My Lords, we are on the same lines as the noble Lord, Lord Pannick, on the degree. Naturally, the removal of
“a higher degree of influence” seems to be watering down the regulatory powers of the regulator. That is a very dangerous road to go down. I would like to hear what the Minister has to say about that. If Amendment 7 were pushed to a vote, we would not support it.
My Lords, I thank my noble friend Lord Moynihan for the forensic way he set out the case for his Amendment 7. The example with which he illustrated it—one he has used throughout the passage of this Bill—is certainly one that captured my attention, coming from Whitley Bay. It is causing some concern across Tyneside and among Newcastle United’s many fans across the world. I would be failing in my Geordie duty if I did not take this opportunity to wish the team the best of luck for the Carabao Cup this weekend.
I understand that the Minister cannot speak for a regulator that is to be independent and that does not yet exist, but I hope she will be able to say a bit about the implications of the Bill, such as the one that my noble friend Lord Moynihan set out. It clearly has some very serious consequences, not just for Newcastle in the example he has given but potentially for other teams in the future. I look forward to hearing what she says.

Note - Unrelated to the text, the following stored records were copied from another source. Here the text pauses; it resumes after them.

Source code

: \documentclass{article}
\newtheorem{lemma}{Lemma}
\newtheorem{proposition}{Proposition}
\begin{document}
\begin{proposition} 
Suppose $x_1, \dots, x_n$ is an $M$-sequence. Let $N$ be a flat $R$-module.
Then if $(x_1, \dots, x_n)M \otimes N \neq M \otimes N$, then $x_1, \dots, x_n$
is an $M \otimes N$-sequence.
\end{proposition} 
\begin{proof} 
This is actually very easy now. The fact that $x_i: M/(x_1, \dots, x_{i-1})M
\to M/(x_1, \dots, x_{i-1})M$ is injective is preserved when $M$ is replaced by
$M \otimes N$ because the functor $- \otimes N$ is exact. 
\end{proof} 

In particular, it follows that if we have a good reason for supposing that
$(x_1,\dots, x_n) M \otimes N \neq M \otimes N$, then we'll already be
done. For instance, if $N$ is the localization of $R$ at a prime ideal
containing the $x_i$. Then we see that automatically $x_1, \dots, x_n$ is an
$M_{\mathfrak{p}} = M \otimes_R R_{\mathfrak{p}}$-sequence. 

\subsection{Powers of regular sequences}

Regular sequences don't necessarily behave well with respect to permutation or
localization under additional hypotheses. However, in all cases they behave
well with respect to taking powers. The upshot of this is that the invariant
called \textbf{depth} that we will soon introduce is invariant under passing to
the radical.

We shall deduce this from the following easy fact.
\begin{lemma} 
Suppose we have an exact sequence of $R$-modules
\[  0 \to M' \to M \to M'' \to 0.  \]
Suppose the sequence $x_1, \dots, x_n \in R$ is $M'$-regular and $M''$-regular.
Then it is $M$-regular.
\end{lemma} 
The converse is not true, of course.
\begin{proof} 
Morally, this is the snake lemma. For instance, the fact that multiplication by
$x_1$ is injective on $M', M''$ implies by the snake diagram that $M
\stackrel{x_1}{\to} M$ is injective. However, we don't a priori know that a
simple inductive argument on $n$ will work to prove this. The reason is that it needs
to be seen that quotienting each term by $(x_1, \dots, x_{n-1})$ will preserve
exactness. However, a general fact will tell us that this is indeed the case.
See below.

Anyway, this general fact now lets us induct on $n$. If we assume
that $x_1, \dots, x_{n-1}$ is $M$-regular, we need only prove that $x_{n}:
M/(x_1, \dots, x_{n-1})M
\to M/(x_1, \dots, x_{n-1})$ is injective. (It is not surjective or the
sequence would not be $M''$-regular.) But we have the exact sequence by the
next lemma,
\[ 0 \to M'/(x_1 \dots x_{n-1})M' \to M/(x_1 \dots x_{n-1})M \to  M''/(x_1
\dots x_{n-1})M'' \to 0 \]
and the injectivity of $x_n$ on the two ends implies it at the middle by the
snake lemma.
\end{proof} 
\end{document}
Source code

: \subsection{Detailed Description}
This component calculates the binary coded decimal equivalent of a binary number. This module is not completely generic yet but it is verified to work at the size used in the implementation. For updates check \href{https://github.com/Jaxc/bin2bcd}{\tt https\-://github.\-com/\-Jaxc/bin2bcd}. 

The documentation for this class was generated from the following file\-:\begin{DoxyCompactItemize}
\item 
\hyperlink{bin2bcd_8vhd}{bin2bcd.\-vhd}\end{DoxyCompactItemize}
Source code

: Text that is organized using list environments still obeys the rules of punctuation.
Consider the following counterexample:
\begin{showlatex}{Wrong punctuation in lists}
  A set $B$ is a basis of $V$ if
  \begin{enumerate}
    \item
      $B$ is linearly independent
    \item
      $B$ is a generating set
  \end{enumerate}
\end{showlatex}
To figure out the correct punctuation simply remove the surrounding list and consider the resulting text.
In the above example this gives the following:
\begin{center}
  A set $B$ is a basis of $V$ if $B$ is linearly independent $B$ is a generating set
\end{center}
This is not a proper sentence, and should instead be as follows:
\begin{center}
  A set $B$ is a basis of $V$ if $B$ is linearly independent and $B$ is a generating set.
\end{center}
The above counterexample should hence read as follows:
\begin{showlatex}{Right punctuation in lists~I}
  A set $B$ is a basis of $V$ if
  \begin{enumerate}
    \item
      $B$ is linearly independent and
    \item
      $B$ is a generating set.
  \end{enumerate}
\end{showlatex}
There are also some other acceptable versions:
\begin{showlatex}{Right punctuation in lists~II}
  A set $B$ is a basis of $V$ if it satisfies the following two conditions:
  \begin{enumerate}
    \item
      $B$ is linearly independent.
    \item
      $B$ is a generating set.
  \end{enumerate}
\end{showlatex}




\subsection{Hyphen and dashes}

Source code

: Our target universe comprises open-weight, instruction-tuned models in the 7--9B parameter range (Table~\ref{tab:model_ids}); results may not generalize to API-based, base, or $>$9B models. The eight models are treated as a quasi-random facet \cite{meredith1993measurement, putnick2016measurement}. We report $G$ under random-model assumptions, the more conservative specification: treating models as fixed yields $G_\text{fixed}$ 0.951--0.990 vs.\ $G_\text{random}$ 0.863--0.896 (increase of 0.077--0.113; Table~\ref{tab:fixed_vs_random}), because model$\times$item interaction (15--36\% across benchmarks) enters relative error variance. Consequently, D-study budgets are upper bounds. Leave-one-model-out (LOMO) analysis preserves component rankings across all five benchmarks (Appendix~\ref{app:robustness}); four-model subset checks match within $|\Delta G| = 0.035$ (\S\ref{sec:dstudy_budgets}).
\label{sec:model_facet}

I want to say a little about my two amendments in this group, Amendments 46 and 47. As we said in Committee, among the many changes the Government have made to the Bill, compared with the Bill that the previous Government brought forward in the previous Parliament, was one we understand the case for. In the earlier version of the Bill, there was a provision stating that the regulator must have regard to the Government’s foreign and trade policy when making determinations for the owners’ test. This is an example of a concern that UEFA raised. That has been reported publicly, and the Government were very clear when they made the change to the Bill now before us that it was in response to concerns by UEFA that this undermined the independence of the regulator and that if it was to have regard to the Government’s foreign or trade policy, it would be too close to the Government’s view, in the eyes of UEFA.
I can understand the rationale for making that change, but in Committee I expressed some concerns about the unintended consequences of that and the potential loopholes. I gave the example that if there were to be two potential foreign owners of a club, one from a friendly nation and one from a nation with which this country does not enjoy friendly relations—we can all think of some examples that would spring readily to mind in the troubled world we face today—we would all be clear on which way we would like to see the independent regulator come down, even if the Government are not able to direct it, or if it is not able to have regard to the Government’s foreign policy.
My Amendment 46 would insert a provision highlighting
“whether the individual is reasonably believed to be, or have been, involved in terrorism related activity”.
I am sure that noble Lords would not want such a person to be an owner or director of one of our prominent football teams.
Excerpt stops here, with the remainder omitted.